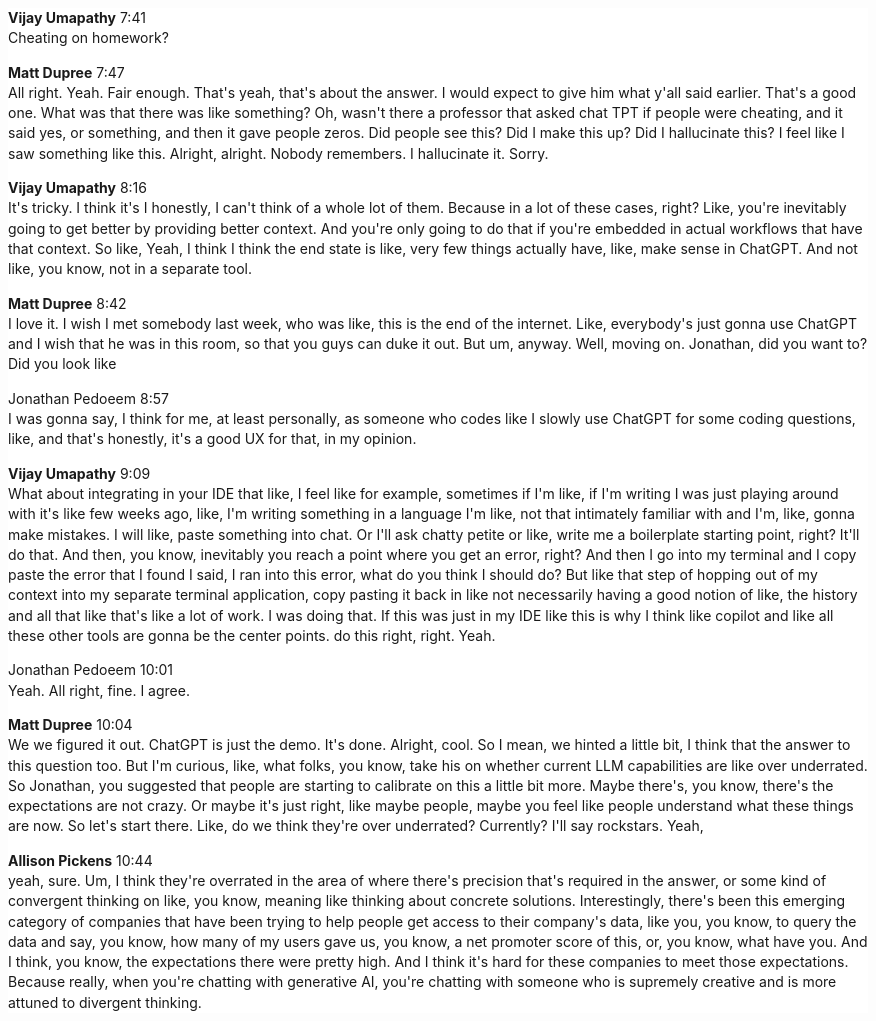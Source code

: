 **Vijay Umapathy**  7:41  
Cheating on homework?

**Matt Dupree** 7:47  
All right. Yeah. Fair enough. That's yeah, that's about the answer. I would expect to give him what y'all said earlier. That's a good one. What was that there was like something? Oh, wasn't there a professor that asked chat TPT if people were cheating, and it said yes, or something, and then it gave people zeros. Did people see this? Did I make this up? Did I hallucinate this? I feel like I saw something like this. Alright, alright. Nobody remembers. I hallucinate it. Sorry.

**Vijay Umapathy**  8:16  
It's tricky. I think it's I honestly, I can't think of a whole lot of them. Because in a lot of these cases, right? Like, you're inevitably going to get better by providing better context. And you're only going to do that if you're embedded in actual workflows that have that context. So like, Yeah, I think I think the end state is like, very few things actually have, like, make sense in ChatGPT. And not like, you know, not in a separate tool.

**Matt Dupree** 8:42  
I love it. I wish I met somebody last week, who was like, this is the end of the internet. Like, everybody's just gonna use ChatGPT and I wish that he was in this room, so that you guys can duke it out. But um, anyway. Well, moving on. Jonathan, did you want to? Did you look like

Jonathan Pedoeem  8:57  
I was gonna say, I think for me, at least personally, as someone who codes like I slowly use ChatGPT for some coding questions, like, and that's honestly, it's a good UX for that, in my opinion. 

**Vijay Umapathy**  9:09  
What about integrating in your IDE that like, I feel like for example, sometimes if I'm like, if I'm writing I was just playing around with it's like few weeks ago, like, I'm writing something in a language I'm like, not that intimately familiar with and I'm, like, gonna make mistakes. I will like, paste something into chat. Or I'll ask chatty petite or like, write me a boilerplate starting point, right? It'll do that. And then, you know, inevitably you reach a point where you get an error, right? And then I go into my terminal and I copy paste the error that I found I said, I ran into this error, what do you think I should do? But like that step of hopping out of my context into my separate terminal application, copy pasting it back in like not necessarily having a good notion of like, the history and all that like that's like a lot of work. I was doing that. If this was just in my IDE like this is why I think like copilot and like all these other tools are gonna be the center points. do this right, right. Yeah.

Jonathan Pedoeem  10:01  
Yeah. All right, fine. I agree.

**Matt Dupree** 10:04  
We we figured it out. ChatGPT is just the demo. It's done. Alright, cool. So I mean, we hinted a little bit, I think that the answer to this question too. But I'm curious, like, what folks, you know, take his on whether current LLM capabilities are like over underrated. So Jonathan, you suggested that people are starting to calibrate on this a little bit more. Maybe there's, you know, there's the expectations are not crazy. Or maybe it's just right, like maybe people, maybe you feel like people understand what these things are now. So let's start there. Like, do we think they're over underrated? Currently? I'll say rockstars. Yeah,

**Allison Pickens**  10:44  
yeah, sure. Um, I think they're overrated in the area of where there's precision that's required in the answer, or some kind of convergent thinking on like, you know, meaning like thinking about concrete solutions. Interestingly, there's been this emerging category of companies that have been trying to help people get access to their company's data, like you, you know, to query the data and say, you know, how many of my users gave us, you know, a net promoter score of this, or, you know, what have you. And I think, you know, the expectations there were pretty high. And I think it's hard for these companies to meet those expectations. Because really, when you're chatting with generative AI, you're chatting with someone who is supremely creative and is more attuned to divergent thinking.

=======

*HOW TO COMPLETE THIS TASK*.
Without the pictures, return the whole of the data exactly as given.

*ANSWER FOR THE TASK*.
Source code

: **Vijay Umapathy**  7:41  
Cheating on homework?

**Matt Dupree** 7:47  
All right. Yeah. Fair enough. That's yeah, that's about the answer. I would expect to give him what y'all said earlier. That's a good one. What was that there was like something? Oh, wasn't there a professor that asked chat TPT if people were cheating, and it said yes, or something, and then it gave people zeros. Did people see this? Did I make this up? Did I hallucinate this? I feel like I saw something like this. Alright, alright. Nobody remembers. I hallucinate it. Sorry.

**Vijay Umapathy**  8:16  
It's tricky. I think it's I honestly, I can't think of a whole lot of them. Because in a lot of these cases, right? Like, you're inevitably going to get better by providing better context. And you're only going to do that if you're embedded in actual workflows that have that context. So like, Yeah, I think I think the end state is like, very few things actually have, like, make sense in ChatGPT. And not like, you know, not in a separate tool.

**Matt Dupree** 8:42  
I love it. I wish I met somebody last week, who was like, this is the end of the internet. Like, everybody's just gonna use ChatGPT and I wish that he was in this room, so that you guys can duke it out. But um, anyway. Well, moving on. Jonathan, did you want to? Did you look like

Jonathan Pedoeem  8:57  
I was gonna say, I think for me, at least personally, as someone who codes like I slowly use ChatGPT for some coding questions, like, and that's honestly, it's a good UX for that, in my opinion. 

**Vijay Umapathy**  9:09  
What about integrating in your IDE that like, I feel like for example, sometimes if I'm like, if I'm writing I was just playing around with it's like few weeks ago, like, I'm writing something in a language I'm like, not that intimately familiar with and I'm, like, gonna make mistakes. I will like, paste something into chat. Or I'll ask chatty petite or like, write me a boilerplate starting point, right? It'll do that. And then, you know, inevitably you reach a point where you get an error, right? And then I go into my terminal and I copy paste the error that I found I said, I ran into this error, what do you think I should do? But like that step of hopping out of my context into my separate terminal application, copy pasting it back in like not necessarily having a good notion of like, the history and all that like that's like a lot of work. I was doing that. If this was just in my IDE like this is why I think like copilot and like all these other tools are gonna be the center points. do this right, right. Yeah.

Jonathan Pedoeem  10:01  
Yeah. All right, fine. I agree.

**Matt Dupree** 10:04  
We we figured it out. ChatGPT is just the demo. It's done. Alright, cool. So I mean, we hinted a little bit, I think that the answer to this question too. But I'm curious, like, what folks, you know, take his on whether current LLM capabilities are like over underrated. So Jonathan, you suggested that people are starting to calibrate on this a little bit more. Maybe there's, you know, there's the expectations are not crazy. Or maybe it's just right, like maybe people, maybe you feel like people understand what these things are now. So let's start there. Like, do we think they're over underrated? Currently? I'll say rockstars. Yeah,

**Allison Pickens**  10:44  
yeah, sure. Um, I think they're overrated in the area of where there's precision that's required in the answer, or some kind of convergent thinking on like, you know, meaning like thinking about concrete solutions. Interestingly, there's been this emerging category of companies that have been trying to help people get access to their company's data, like you, you know, to query the data and say, you know, how many of my users gave us, you know, a net promoter score of this, or, you know, what have you. And I think, you know, the expectations there were pretty high. And I think it's hard for these companies to meet those expectations. Because really, when you're chatting with generative AI, you're chatting with someone who is supremely creative and is more attuned to divergent thinking.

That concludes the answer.